> [Data for the task]:
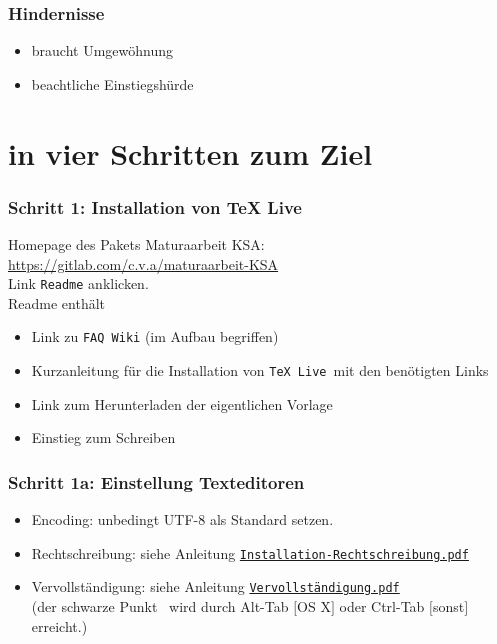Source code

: \documentclass[11pt,german,aspectratio=169]{beamer}
\def\myColor{blue!80!white!70!green}                %
\newcommand{\thisColor}[1]{{\color{\myColor}#1}}    %
\newcommand{\grey}[1]{{\color{black!60}#1}}         %
\newcommand{\tttc}[1]{{\tt\thisColor{#1}}}          %
\newcommand{\ttgr}[1]{{\tt\grey{#1}}}               %
\begin{document}
\frame
{
	\frametitle{Hindernisse}
\begin{itemize}
	\item braucht Umgewöhnung
	\item beachtliche Einstiegshürde
\end{itemize}


}

\section{in vier Schritten zum Ziel}
\frame
{
	\frametitle{Schritt 1: Installation von TeX Live}
	
	Homepage des Pakets Maturaarbeit KSA: \\
	\vspace{2ex}
	\url{https://gitlab.com/c.v.a/maturaarbeit-KSA} \\
	\vspace{1ex}	
	Link \ttgr{Readme} anklicken.\\
	\vspace{2ex}
	Readme enthält
	
	\begin{itemize}
		\item Link zu \ttgr{FAQ Wiki} (im Aufbau begriffen)
		\item Kurzanleitung für die Installation von \tttc{TeX Live}\ mit den benötigten Links
		\item Link zum Herunterladen der eigentlichen Vorlage
		\item Einstieg zum Schreiben
	\end{itemize}
	
}
\frame
{
	\frametitle{Schritt 1a: Einstellung Texteditoren}
	\begin{itemize}
		\item Encoding: unbedingt UTF-8 als Standard setzen.
		\item Rechtschreibung: siehe Anleitung \href{run:Installation-Rechtschreibung.pdf}{\tttc{Installation-Rechtschreibung.pdf}}
		\item Vervollständigung: siehe Anleitung \href{run:Vervollständigung.pdf}{\tttc {Vervollständigung.pdf}}\\
		(der schwarze Punkt \textbullet\ wird durch Alt-Tab $[$OS X$]$ oder Ctrl-Tab $[$sonst$]$ erreicht.)
	\end{itemize}
}
\frame
\end{document}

> [Your instructions]:
When a line above includes the word "myColor", please list that line.

> [Exercise answer]:
\def\myColor{blue!80!white!70!green}                %
\newcommand{\thisColor}[1]{{\color{\myColor}#1}}    %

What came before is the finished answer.